**Assigned task:** If a record holds a picture, leave the picture out and copy everything else exactly.

**Exercise material:**
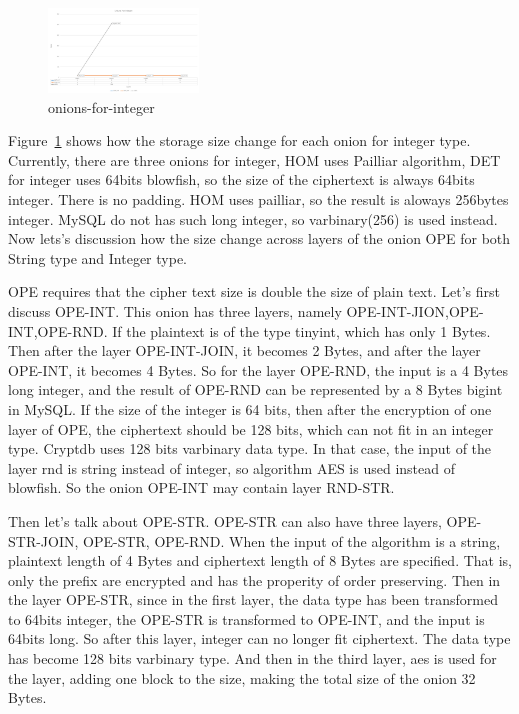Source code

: \begin{figure}[tb]
\centering
\includegraphics[width=4cm]{images/onions-for-integer.png}
\caption{onions-for-integer}
\label{fig:stack6}
\end{figure}


Figure~\ref{fig:stack6} shows how the storage size change for each onion for integer type. Currently, there are three onions for integer, HOM uses Pailliar algorithm, DET for integer uses 64bits blowfish, so the size of the ciphertext is always 64bits integer. There is no padding. HOM uses pailliar, so the result is aloways 256bytes integer. MySQL do not has such long integer, so varbinary(256) is used instead. Now lets's discussion how the size change across layers of the onion OPE for both String type and Integer type. 



OPE requires that the cipher text size is double the size of plain text. Let's first discuss OPE-INT. This onion has three layers, namely OPE-INT-JION,OPE-INT,OPE-RND. If the plaintext is of the type tinyint, which has only 1 Bytes. Then after the layer OPE-INT-JOIN, it becomes 2 Bytes, and after the layer OPE-INT, it becomes 4 Bytes. So for the layer OPE-RND, the input is a 4 Bytes long integer, and the result of OPE-RND can be represented by a 8 Bytes bigint in MySQL. If the size of the integer is 64 bits, then after the encryption of one layer of OPE, the ciphertext should be 128 bits, which can not fit in an integer type. Cryptdb uses 128 bits varbinary data type. In that case, the input of the layer rnd is string instead of integer, so algorithm AES is used instead of blowfish. So the onion OPE-INT may contain layer RND-STR. 

Then let's talk about OPE-STR. OPE-STR can also have three layers, OPE-STR-JOIN, OPE-STR, OPE-RND. When the input of the algorithm is a string, plaintext length of 4 Bytes and  ciphertext length of 8 Bytes are specified. That is, only the prefix are encrypted and has the properity of order preserving. Then in the layer OPE-STR, since in the first layer, the data type has been transformed to 64bits integer, the OPE-STR is transformed to OPE-INT, and the input is 64bits long. So after this layer, integer can no longer fit ciphertext. The data type has become 128 bits varbinary type. And then in the third layer, aes is used for the layer, adding one block to the size, making the total size of the onion 32 Bytes.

**Task solution:**
Source code

: \begin{figure}[tb]
\centering
\includegraphics[width=4cm]{images/onions-for-integer.png}
\caption{onions-for-integer}
\label{fig:stack6}
\end{figure}


Figure~\ref{fig:stack6} shows how the storage size change for each onion for integer type. Currently, there are three onions for integer, HOM uses Pailliar algorithm, DET for integer uses 64bits blowfish, so the size of the ciphertext is always 64bits integer. There is no padding. HOM uses pailliar, so the result is aloways 256bytes integer. MySQL do not has such long integer, so varbinary(256) is used instead. Now lets's discussion how the size change across layers of the onion OPE for both String type and Integer type. 



OPE requires that the cipher text size is double the size of plain text. Let's first discuss OPE-INT. This onion has three layers, namely OPE-INT-JION,OPE-INT,OPE-RND. If the plaintext is of the type tinyint, which has only 1 Bytes. Then after the layer OPE-INT-JOIN, it becomes 2 Bytes, and after the layer OPE-INT, it becomes 4 Bytes. So for the layer OPE-RND, the input is a 4 Bytes long integer, and the result of OPE-RND can be represented by a 8 Bytes bigint in MySQL. If the size of the integer is 64 bits, then after the encryption of one layer of OPE, the ciphertext should be 128 bits, which can not fit in an integer type. Cryptdb uses 128 bits varbinary data type. In that case, the input of the layer rnd is string instead of integer, so algorithm AES is used instead of blowfish. So the onion OPE-INT may contain layer RND-STR. 

Then let's talk about OPE-STR. OPE-STR can also have three layers, OPE-STR-JOIN, OPE-STR, OPE-RND. When the input of the algorithm is a string, plaintext length of 4 Bytes and  ciphertext length of 8 Bytes are specified. That is, only the prefix are encrypted and has the properity of order preserving. Then in the layer OPE-STR, since in the first layer, the data type has been transformed to 64bits integer, the OPE-STR is transformed to OPE-INT, and the input is 64bits long. So after this layer, integer can no longer fit ciphertext. The data type has become 128 bits varbinary type. And then in the third layer, aes is used for the layer, adding one block to the size, making the total size of the onion 32 Bytes.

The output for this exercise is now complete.